* **What is needed**
For the entries below, print exactly the lines between the line holding "- pre-trained and" and the line holding "5 - python3.7", inclusive, and nothing else.

Dataset entries
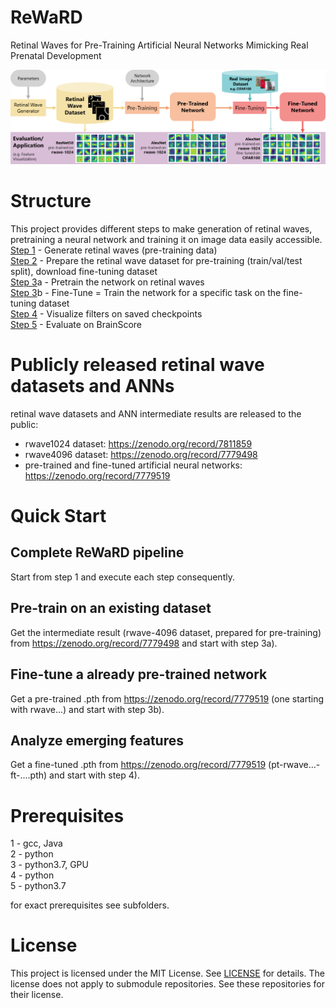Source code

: # ReWaRD
Retinal Waves for Pre-Training Artificial Neural Networks Mimicking Real Prenatal Development

![ReWaRD Overview Figure](https://github.com/BennyCa/ReWaRD/blob/main/ReWaRD_Overview.png?raw=true)

# Structure
This project provides different steps to make generation of retinal waves, pretraining a neural network and training it on image data easily accessible.\
[Step 1](/1_Generate-Retinal-Waves) - Generate retinal waves (pre-training data)\
[Step 2](/2_Dataset-Preparation) - Prepare the retinal wave dataset for pre-training (train/val/test split), download fine-tuning dataset\
[Step 3](/3_Pretraining-and-Finetuning)a - Pretrain the network on retinal waves\
[Step 3](/3_Pretraining-and-Finetuning)b - Fine-Tune = Train the network for a specific task on the fine-tuning dataset\
[Step 4](/4_Visualization) - Visualize filters on saved checkpoints\
[Step 5](/5_BrainScore) - Evaluate on BrainScore

# Publicly released retinal wave datasets and ANNs
retinal wave datasets and ANN intermediate results are released to the public:
- rwave1024 dataset: https://zenodo.org/record/7811859
- rwave4096 dataset: https://zenodo.org/record/7779498
- pre-trained and fine-tuned artificial neural networks: https://zenodo.org/record/7779519

# Quick Start
## Complete ReWaRD pipeline
Start from step 1 and execute each step consequently.

## Pre-train on an existing dataset
Get the intermediate result (rwave-4096 dataset, prepared for pre-training) from https://zenodo.org/record/7779498 and start with step 3a).

## Fine-tune a already pre-trained network
Get a pre-trained .pth from https://zenodo.org/record/7779519 (one starting with rwave...) and start with step 3b).

## Analyze emerging features
Get a fine-tuned .pth from https://zenodo.org/record/7779519 (pt-rwave...-ft-....pth) and start with step 4). 

# Prerequisites
1 - gcc, Java\
2 - python\
3 - python3.7, GPU\
4 - python\
5 - python3.7

for exact prerequisites see subfolders.

# License
This project is licensed under the MIT License. See [LICENSE](/LICENSE) for details.
The license does not apply to submodule repositories. See these repositories for their license.
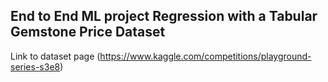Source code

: ## End to End ML project Regression with a Tabular Gemstone Price Dataset

Link to dataset page (https://www.kaggle.com/competitions/playground-series-s3e8)
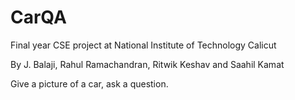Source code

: # CarQA


Final year CSE project at National Institute of Technology Calicut

By J. Balaji, Rahul Ramachandran, Ritwik Keshav and Saahil Kamat


Give a picture of a car, ask a question.
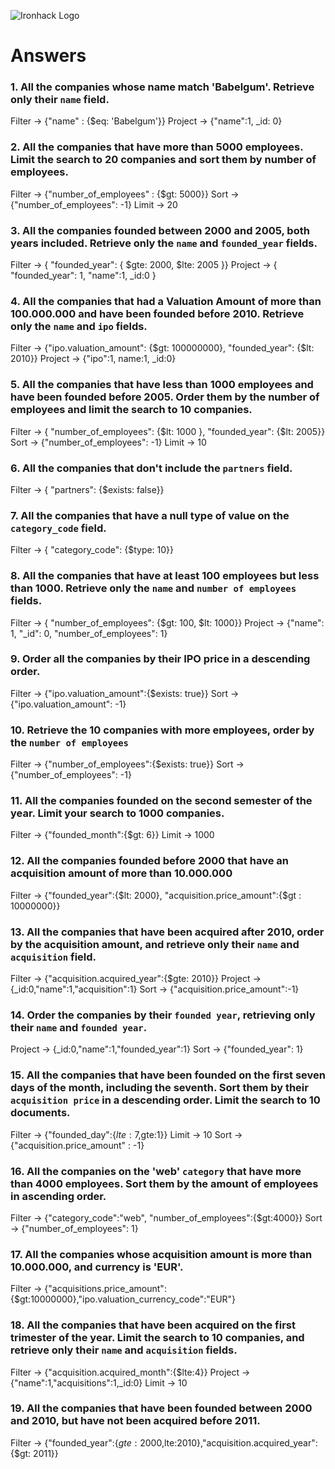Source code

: ![Ironhack Logo](https://i.imgur.com/1QgrNNw.png)

# Answers

### 1. All the companies whose name match 'Babelgum'. Retrieve only their `name` field.

<!-- Your Code Goes Here -->
Filter -> {"name" : {$eq: 'Babelgum'}}
Project -> {"name":1, _id: 0}

### 2. All the companies that have more than 5000 employees. Limit the search to 20 companies and sort them by **number of employees**.

<!-- Your Code Goes Here -->
Filter -> {"number_of_employees" : {$gt: 5000}}
Sort -> {"number_of_employees": -1}
Limit -> 20

### 3. All the companies founded between 2000 and 2005, both years included. Retrieve only the `name` and `founded_year` fields.

<!-- Your Code Goes Here -->
Filter -> { "founded_year": { $gte: 2000, $lte: 2005 }}
Project -> { "founded_year": 1, "name":1, _id:0 }


### 4. All the companies that had a Valuation Amount of more than 100.000.000 and have been founded before 2010. Retrieve only the `name` and `ipo` fields.

<!-- Your Code Goes Here -->
Filter -> {"ipo.valuation_amount": {$gt: 100000000}, "founded_year": {$lt: 2010}}
Project -> {"ipo":1, name:1, _id:0}

### 5. All the companies that have less than 1000 employees and have been founded before 2005. Order them by the number of employees and limit the search to 10 companies.

<!-- Your Code Goes Here -->
Filter -> { "number_of_employees": {$lt: 1000 }, "founded_year": {$lt: 2005}}
Sort -> {"number_of_employees": -1}
Limit -> 10

### 6. All the companies that don't include the `partners` field.

<!-- Your Code Goes Here -->
Filter -> { "partners": {$exists: false}}

### 7. All the companies that have a null type of value on the `category_code` field.

<!-- Your Code Goes Here -->
Filter -> { "category_code": {$type: 10}}

### 8. All the companies that have at least 100 employees but less than 1000. Retrieve only the `name` and `number of employees` fields.

<!-- Your Code Goes Here -->
Filter -> { "number_of_employees": {$gt: 100, $lt: 1000}}
Project -> {"name": 1, "_id": 0, "number_of_employees": 1}

### 9. Order all the companies by their IPO price in a descending order.

<!-- Your Code Goes Here -->
Filter -> {"ipo.valuation_amount":{$exists: true}}
Sort -> {"ipo.valuation_amount": -1}

### 10. Retrieve the 10 companies with more employees, order by the `number of employees`

<!-- Your Code Goes Here -->
Filter -> {"number_of_employees":{$exists: true}}
Sort -> {"number_of_employees": -1}

### 11. All the companies founded on the second semester of the year. Limit your search to 1000 companies.

<!-- Your Code Goes Here -->
Filter -> {"founded_month":{$gt: 6}}
Limit -> 1000

### 12. All the companies founded before 2000 that have an acquisition amount of more than 10.000.000

<!-- Your Code Goes Here -->
Filter -> {"founded_year":{$lt: 2000}, "acquisition.price_amount":{$gt : 10000000}}


### 13. All the companies that have been acquired after 2010, order by the acquisition amount, and retrieve only their `name` and `acquisition` field.

<!-- Your Code Goes Here -->
Filter -> {"acquisition.acquired_year":{$gte: 2010}}
Project -> {_id:0,"name":1,"acquisition":1}
Sort -> {"acquisition.price_amount":-1}

### 14. Order the companies by their `founded year`, retrieving only their `name` and `founded year`.

<!-- Your Code Goes Here -->
Project -> {_id:0,"name":1,"founded_year":1}
Sort -> {"founded_year": 1}

### 15. All the companies that have been founded on the first seven days of the month, including the seventh. Sort them by their `acquisition price` in a descending order. Limit the search to 10 documents.

<!-- Your Code Goes Here -->
Filter ->  {"founded_day":{$lte: 7,$gte:1}}
Limit -> 10
Sort -> {"acquisition.price_amount" : -1}

### 16. All the companies on the 'web' `category` that have more than 4000 employees. Sort them by the amount of employees in ascending order.

<!-- Your Code Goes Here -->
Filter -> {"category_code":"web", "number_of_employees":{$gt:4000}}
Sort -> {"number_of_employees": 1}

### 17. All the companies whose acquisition amount is more than 10.000.000, and currency is 'EUR'.

<!-- Your Code Goes Here -->
Filter -> {"acquisitions.price_amount":{$gt:10000000},"ipo.valuation_currency_code":"EUR"}

### 18. All the companies that have been acquired on the first trimester of the year. Limit the search to 10 companies, and retrieve only their `name` and `acquisition` fields.

<!-- Your Code Goes Here -->
Filter -> {"acquisition.acquired_month":{$lte:4}}
Project -> {"name":1,"acquisitions":1,_id:0}
Limit -> 10

### 19. All the companies that have been founded between 2000 and 2010, but have not been acquired before 2011.

<!-- Your Code Goes Here -->

Filter -> {"founded_year":{$gte:2000,$lte:2010},"acquisition.acquired_year":{$gt: 2011}}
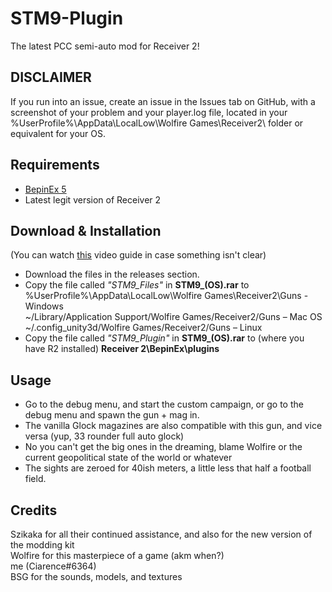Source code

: # STM9-Plugin
The latest PCC semi-auto mod for Receiver 2!


## DISCLAIMER
If you run into an issue, create an issue in the Issues tab on GitHub, with a screenshot of your problem and your player.log file, located in your  %UserProfile%\AppData\LocalLow\Wolfire Games\Receiver2\ folder or equivalent for your OS.

## Requirements
 - [BepinEx 5](https://github.com/BepInEx/BepInEx/releases/tag/v5.4.21)
 - Latest legit version of Receiver 2
## Download & Installation
(You can watch [this](https://www.youtube.com/watch?v=xe5f_CwQQVo) video guide in case something isn't clear)  							
 - Download the files in the releases section.<br />
 - Copy the file called _"STM9_Files"_ in **STM9_(OS).rar** to <br />
 %UserProfile%\AppData\LocalLow\Wolfire Games\Receiver2\Guns - Windows <br />
 ~/Library/Application Support/Wolfire Games/Receiver2/Guns – Mac OS<br />
 ~/.config_unity3d/Wolfire Games/Receiver2/Guns – Linux <br />
 - Copy the file called _"STM9_Plugin"_ in **STM9_(OS).rar** to (where you have R2 installed) **Receiver 2\BepinEx\plugins**
 ## Usage
 - Go to the debug menu, and start the custom campaign, or go to the debug menu and spawn the gun + mag in.<br>
 - The vanilla Glock magazines are also compatible with this gun, and vice versa (yup, 33 rounder full auto glock)<br>
 - No you can't get the big ones in the dreaming, blame Wolfire or the current geopolitical state of the world or whatever<br>
 - The sights are zeroed for 40ish meters, a little less that half a football field.
## Credits
 Szikaka for all their continued assistance, and also for the new version of the modding kit </br>
 Wolfire for this masterpiece of a game (akm when?)</br>
 me (Ciarence#6364) </br>
 BSG for the sounds, models, and textures</br>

* **Finished exercise**
- pre-trained and fine-tuned artificial neural networks: https://zenodo.org/record/7779519

# Quick Start
## Complete ReWaRD pipeline
Start from step 1 and execute each step consequently.

## Pre-train on an existing dataset
Get the intermediate result (rwave-4096 dataset, prepared for pre-training) from https://zenodo.org/record/7779498 and start with step 3a).

## Fine-tune a already pre-trained network
Get a pre-trained .pth from https://zenodo.org/record/7779519 (one starting with rwave...) and start with step 3b).

## Analyze emerging features
Get a fine-tuned .pth from https://zenodo.org/record/7779519 (pt-rwave...-ft-....pth) and start with step 4). 

# Prerequisites
1 - gcc, Java\
2 - python\
3 - python3.7, GPU\
4 - python\
5 - python3.7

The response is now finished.